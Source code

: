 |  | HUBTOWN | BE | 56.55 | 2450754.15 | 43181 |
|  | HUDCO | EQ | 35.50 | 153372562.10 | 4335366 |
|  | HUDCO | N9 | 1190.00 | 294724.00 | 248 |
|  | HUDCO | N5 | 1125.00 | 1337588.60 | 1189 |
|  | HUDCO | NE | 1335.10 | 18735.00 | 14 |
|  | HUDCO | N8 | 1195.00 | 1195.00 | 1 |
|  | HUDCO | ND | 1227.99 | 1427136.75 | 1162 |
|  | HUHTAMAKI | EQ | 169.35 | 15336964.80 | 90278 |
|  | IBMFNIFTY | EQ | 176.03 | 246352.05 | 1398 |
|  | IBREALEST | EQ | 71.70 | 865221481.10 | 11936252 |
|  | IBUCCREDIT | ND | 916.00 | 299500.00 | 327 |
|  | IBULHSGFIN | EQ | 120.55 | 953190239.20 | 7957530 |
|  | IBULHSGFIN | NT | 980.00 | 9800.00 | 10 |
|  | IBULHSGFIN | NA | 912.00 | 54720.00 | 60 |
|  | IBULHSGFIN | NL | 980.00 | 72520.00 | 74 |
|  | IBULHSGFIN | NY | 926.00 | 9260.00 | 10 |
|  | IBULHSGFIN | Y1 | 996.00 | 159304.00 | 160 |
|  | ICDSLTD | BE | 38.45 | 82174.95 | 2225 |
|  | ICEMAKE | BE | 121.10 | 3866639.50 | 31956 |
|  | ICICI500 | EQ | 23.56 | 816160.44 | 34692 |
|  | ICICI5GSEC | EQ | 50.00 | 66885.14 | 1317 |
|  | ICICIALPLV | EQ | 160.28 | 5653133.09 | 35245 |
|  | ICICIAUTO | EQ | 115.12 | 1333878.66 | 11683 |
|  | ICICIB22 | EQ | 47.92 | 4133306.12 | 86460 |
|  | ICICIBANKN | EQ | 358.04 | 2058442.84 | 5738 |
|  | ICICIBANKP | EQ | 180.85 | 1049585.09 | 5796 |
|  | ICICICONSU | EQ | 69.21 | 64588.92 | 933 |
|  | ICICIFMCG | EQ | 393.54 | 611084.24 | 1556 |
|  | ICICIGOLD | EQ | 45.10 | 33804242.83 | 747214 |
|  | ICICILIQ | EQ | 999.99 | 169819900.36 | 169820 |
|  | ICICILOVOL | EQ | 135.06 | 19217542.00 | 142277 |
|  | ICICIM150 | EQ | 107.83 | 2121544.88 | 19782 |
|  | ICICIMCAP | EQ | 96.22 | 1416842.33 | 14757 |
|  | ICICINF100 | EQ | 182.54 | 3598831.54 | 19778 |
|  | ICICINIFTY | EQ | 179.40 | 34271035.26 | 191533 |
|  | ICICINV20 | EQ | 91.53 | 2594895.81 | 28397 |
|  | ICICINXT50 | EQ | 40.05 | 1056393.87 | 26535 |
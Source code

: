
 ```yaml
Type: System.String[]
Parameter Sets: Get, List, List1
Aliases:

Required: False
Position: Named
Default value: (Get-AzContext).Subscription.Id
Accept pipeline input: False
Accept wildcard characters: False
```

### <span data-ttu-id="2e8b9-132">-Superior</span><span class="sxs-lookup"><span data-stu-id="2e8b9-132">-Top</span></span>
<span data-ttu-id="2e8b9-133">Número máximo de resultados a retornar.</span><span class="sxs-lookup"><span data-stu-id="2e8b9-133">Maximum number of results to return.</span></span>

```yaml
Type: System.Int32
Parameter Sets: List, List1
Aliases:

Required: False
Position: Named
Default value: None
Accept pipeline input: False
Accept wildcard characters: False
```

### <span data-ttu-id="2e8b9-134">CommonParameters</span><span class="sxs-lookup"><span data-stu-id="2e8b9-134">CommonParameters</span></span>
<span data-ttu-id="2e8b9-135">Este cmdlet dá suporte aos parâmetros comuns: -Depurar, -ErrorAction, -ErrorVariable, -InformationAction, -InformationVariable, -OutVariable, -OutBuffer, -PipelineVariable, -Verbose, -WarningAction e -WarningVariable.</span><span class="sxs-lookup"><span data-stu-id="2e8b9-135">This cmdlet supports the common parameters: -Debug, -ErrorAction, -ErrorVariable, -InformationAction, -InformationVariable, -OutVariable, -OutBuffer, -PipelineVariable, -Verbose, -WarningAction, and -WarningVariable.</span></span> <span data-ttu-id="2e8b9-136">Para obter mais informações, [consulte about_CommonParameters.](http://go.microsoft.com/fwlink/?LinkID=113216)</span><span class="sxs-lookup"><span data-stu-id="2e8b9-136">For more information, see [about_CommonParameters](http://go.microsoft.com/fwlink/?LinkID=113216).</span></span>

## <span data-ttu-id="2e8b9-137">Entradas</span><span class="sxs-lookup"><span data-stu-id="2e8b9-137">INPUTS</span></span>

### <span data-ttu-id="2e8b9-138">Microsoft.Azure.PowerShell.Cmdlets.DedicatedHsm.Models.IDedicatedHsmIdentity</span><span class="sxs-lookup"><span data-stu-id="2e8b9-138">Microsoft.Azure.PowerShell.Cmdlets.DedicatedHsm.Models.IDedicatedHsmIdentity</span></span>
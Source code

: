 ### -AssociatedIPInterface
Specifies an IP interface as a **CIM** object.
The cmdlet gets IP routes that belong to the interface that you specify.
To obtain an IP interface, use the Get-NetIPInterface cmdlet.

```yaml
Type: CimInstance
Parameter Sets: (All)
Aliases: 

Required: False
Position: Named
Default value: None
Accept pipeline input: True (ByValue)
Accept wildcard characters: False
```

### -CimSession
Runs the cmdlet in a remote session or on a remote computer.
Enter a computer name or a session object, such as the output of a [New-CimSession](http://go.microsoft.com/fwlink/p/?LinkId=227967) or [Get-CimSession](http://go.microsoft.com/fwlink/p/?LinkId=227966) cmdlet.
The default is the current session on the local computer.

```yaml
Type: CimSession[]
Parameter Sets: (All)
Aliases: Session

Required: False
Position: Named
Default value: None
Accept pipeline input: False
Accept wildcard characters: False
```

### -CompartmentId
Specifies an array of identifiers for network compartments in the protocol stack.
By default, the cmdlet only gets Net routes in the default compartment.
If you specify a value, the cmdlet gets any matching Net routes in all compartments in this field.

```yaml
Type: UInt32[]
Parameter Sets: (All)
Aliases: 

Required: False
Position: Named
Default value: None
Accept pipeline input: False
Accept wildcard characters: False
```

◇ ◇ ◇ ◇ ◇ ◇ ◇

Task objective
Each line carrying the string "List" should be copied out from the entries.

Reply to the exercise
Parameter Sets: Get, List, List1
Parameter Sets: List, List1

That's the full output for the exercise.